Seketika bola mata Ren Yingying memancarkan sinar penuh rasa gembira. Namun perlahan-lahan ia menggeleng.
“Kau tidak ingin aku ikut ke sana?” sahut Linghu Chong menegas.
“Baru saja kau menjadi ketua Perguruan Henshan, rasanya kurang pantas jika sekarang ikut campur urusan Partai Mentari dan Bulan kami,” kata Ren Yingying.
“Tapi menghadapi Dongfang Bubai adalah pekerjaan yang sangat berbahaya. Mana mungkin aku harus tinggal diam membiarkanmu menghadapi bahaya?” ujar Linghu Chong.
“Tapi di sini tinggal kawanan berandalan sebanyak itu. Siapa yang berani mengatasi mereka jika ada yang mengganggu nona-nona jelita Perguruan Henshan kalian?” kata Ren Yingying.
“Asalkan kau memberi perintah tegas, bagaimanapun juga kukira mereka tak akan berani main gila.”
“Baiklah, karena kesediaanmu ikut menyerang ke Bukit Kayu Hitam, atas nama Ayah kusampaikan terima kasih.”
“Buat apa kita saling berterima kasih seperti orang lain saja.”
“Baiklah, kalau lain kali aku tidak tahu terima kasih janganlah kau salahkan aku,” sahut Ren Yingying dengan tertawa. Setelah beberapa langkah ia kembali berkata, “Tapi jika engkau tidak masuk ke dalam Partai Mentari dan Bulan, Ayah tidak sudi menerima bantuanmu. Tapi… tapi…”

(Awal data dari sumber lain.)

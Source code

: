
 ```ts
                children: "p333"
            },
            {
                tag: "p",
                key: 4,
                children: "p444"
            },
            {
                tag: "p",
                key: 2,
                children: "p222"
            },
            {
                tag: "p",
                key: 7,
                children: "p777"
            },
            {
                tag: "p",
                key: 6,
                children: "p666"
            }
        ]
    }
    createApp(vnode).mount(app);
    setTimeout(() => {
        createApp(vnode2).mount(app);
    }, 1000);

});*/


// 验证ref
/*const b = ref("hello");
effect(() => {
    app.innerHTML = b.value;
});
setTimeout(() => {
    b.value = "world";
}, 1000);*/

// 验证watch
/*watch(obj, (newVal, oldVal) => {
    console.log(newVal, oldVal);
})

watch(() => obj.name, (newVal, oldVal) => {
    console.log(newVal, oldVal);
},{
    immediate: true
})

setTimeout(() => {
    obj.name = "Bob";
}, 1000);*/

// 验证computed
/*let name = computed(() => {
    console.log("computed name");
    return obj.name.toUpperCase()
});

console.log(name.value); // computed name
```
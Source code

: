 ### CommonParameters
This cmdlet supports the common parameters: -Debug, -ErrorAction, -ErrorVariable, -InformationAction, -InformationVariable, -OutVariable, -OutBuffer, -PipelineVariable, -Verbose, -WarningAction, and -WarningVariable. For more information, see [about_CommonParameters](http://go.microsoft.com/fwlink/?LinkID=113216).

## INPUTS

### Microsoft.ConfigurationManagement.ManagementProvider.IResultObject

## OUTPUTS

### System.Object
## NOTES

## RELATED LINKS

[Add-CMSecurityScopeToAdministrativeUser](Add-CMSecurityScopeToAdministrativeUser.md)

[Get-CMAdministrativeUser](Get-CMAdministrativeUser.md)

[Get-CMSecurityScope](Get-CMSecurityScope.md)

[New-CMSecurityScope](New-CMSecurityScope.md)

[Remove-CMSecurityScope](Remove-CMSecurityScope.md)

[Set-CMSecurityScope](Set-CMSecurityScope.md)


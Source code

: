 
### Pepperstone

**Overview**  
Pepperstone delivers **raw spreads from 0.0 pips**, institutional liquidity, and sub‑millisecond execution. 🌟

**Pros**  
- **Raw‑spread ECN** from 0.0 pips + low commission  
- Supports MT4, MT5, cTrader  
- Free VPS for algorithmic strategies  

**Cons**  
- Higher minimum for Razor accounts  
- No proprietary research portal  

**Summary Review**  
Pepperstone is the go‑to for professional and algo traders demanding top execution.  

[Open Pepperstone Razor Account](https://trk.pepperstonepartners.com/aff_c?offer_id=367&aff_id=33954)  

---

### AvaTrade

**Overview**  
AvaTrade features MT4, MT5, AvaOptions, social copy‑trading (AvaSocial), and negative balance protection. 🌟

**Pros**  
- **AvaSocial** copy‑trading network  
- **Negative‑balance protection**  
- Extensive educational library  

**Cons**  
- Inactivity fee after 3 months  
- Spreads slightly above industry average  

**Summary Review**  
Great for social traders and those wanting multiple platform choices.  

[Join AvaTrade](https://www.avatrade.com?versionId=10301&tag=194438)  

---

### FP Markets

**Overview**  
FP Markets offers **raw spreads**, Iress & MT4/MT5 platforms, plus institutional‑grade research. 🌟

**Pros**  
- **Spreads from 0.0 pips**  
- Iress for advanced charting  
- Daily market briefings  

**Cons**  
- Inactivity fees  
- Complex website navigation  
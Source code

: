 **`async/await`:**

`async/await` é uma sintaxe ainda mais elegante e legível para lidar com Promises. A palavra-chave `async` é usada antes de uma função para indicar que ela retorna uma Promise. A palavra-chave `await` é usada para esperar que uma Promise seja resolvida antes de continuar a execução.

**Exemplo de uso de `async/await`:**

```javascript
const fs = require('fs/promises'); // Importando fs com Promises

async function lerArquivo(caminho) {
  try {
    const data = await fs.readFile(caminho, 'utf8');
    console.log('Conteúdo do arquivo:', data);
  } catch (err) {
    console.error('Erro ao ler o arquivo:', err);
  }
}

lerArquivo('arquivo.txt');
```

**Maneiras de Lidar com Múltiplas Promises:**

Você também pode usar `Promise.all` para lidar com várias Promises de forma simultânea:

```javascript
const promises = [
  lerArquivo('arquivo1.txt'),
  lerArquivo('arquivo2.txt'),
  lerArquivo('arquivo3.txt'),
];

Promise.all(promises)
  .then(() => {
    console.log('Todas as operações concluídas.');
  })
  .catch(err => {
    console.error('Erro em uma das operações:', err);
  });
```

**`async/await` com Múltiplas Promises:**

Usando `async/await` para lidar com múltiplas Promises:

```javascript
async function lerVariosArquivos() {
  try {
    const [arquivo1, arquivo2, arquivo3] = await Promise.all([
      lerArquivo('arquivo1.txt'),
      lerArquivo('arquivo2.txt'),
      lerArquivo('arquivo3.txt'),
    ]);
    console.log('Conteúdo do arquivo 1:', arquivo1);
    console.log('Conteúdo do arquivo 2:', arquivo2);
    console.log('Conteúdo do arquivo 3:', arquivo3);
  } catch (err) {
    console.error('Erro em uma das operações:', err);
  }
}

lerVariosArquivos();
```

“Meskipun aku tidak masuk ke dalam partai, tapi aku tetap bukan orang lain untukmu,” jawab Linghu Chong. “Jika ayahmu menyuruhku pergi, aku akan bersikeras dan menolak.’
Ren Yingying tersenyum menjawab, “Ayah pasti akan sangat senang dengan bantuanmu.”
Setelah kedua orang itu kembali di Puncak Xianxing, mereka lantas memberi perintah kepada anak buah masing-masing. Linghu Chong menyuruh murid-murid Henshan giat berlatih, sementara Ren Yingying memberi perintah kepada Lao Touzi dan kawan-kawan agar hidup prihatin. Selanjutnya mereka dilarang naik ke Puncak Xianxing tanpa dipanggil. Barangsiapa yang melanggar akan dihukum potong kaki. Jika kaki kiri yang melangkah duluan maka kaki kiri itu yang dipotong. Sebaliknya, jika kaki kanan yang melangkah dulu, maka kaki kanan pula yang akan dipotong.
Esok paginya Linghu Chong, Ren Yingying, Shangguan Yun, dan kedua puluh anak buahnya yang tersisa berangkat menuju Bukit Kayu Hitam, tempat di mana markas besar Partai Mentari dan Bulan berada.